EXERCISE
Where does the string "five" occur in the records below? Copy every line that holds it.

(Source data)
──────────────────────────────

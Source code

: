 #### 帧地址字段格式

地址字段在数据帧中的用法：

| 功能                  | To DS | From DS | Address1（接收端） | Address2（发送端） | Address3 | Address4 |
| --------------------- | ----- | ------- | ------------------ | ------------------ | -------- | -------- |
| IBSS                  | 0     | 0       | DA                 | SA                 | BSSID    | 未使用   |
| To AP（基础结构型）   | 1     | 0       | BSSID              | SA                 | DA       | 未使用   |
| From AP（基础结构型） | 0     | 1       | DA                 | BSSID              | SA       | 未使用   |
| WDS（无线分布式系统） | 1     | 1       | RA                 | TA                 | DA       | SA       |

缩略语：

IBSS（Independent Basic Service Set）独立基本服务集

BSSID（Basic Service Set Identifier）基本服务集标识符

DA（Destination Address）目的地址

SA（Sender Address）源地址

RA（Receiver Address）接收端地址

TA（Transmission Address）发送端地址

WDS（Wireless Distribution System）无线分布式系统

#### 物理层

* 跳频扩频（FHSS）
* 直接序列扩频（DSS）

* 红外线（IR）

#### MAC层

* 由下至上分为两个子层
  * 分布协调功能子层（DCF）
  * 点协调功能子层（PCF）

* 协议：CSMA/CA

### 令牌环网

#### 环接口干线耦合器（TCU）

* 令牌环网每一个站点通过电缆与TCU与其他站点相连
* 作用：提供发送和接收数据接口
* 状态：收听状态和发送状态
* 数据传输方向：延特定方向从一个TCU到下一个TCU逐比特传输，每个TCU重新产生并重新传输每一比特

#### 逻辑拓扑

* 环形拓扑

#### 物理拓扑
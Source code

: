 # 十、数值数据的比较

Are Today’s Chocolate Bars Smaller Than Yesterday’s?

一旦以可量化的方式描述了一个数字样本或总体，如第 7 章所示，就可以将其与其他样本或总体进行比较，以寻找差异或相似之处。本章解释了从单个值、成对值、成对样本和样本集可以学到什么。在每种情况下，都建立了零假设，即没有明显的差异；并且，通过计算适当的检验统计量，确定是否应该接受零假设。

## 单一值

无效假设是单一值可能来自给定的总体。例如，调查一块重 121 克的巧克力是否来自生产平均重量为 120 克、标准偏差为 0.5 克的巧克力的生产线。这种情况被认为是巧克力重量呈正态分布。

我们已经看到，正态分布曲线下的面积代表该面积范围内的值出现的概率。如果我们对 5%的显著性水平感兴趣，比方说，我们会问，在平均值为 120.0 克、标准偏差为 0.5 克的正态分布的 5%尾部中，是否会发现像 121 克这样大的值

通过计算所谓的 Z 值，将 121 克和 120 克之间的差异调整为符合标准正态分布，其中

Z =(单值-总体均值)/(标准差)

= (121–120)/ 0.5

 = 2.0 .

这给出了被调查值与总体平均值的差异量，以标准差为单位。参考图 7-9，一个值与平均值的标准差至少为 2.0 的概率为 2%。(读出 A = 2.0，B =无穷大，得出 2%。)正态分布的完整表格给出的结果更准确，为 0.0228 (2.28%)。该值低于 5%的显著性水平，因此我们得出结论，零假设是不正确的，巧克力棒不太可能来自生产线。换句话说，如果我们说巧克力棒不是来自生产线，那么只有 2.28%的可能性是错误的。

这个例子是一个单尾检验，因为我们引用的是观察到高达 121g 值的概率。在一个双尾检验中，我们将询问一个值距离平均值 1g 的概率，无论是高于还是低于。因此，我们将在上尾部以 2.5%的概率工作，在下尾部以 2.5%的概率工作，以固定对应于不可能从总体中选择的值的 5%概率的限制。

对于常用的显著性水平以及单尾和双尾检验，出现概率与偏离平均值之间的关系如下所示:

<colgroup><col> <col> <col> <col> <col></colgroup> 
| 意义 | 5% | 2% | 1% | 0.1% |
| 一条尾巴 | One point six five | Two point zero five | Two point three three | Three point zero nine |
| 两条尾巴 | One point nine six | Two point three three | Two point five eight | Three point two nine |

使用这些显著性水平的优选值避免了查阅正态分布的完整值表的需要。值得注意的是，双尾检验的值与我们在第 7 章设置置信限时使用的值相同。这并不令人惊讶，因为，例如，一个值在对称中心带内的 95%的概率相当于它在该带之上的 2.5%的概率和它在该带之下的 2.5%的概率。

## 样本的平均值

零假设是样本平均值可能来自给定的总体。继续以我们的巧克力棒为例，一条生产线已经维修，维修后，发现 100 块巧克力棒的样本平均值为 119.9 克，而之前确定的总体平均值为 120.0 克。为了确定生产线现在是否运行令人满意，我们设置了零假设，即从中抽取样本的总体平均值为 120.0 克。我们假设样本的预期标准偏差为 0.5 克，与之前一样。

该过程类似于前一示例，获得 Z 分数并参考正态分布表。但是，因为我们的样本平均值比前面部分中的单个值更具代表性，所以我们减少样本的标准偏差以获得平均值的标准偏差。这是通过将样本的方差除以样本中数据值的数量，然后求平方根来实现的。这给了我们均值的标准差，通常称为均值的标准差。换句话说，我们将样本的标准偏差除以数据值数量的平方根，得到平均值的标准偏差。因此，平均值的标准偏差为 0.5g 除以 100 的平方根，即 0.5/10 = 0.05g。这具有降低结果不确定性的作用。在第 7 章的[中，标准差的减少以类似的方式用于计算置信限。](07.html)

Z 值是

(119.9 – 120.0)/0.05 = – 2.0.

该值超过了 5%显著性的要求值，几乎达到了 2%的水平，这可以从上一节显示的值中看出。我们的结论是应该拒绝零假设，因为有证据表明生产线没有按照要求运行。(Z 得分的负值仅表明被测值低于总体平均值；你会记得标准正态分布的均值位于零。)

──────────────────────────────

TASK RESULT
| 一条尾巴 | One point six five | Two point zero five | Two point three three | Three point zero nine |
| 两条尾巴 | One point nine six | Two point three three | Two point five eight | Three point two nine |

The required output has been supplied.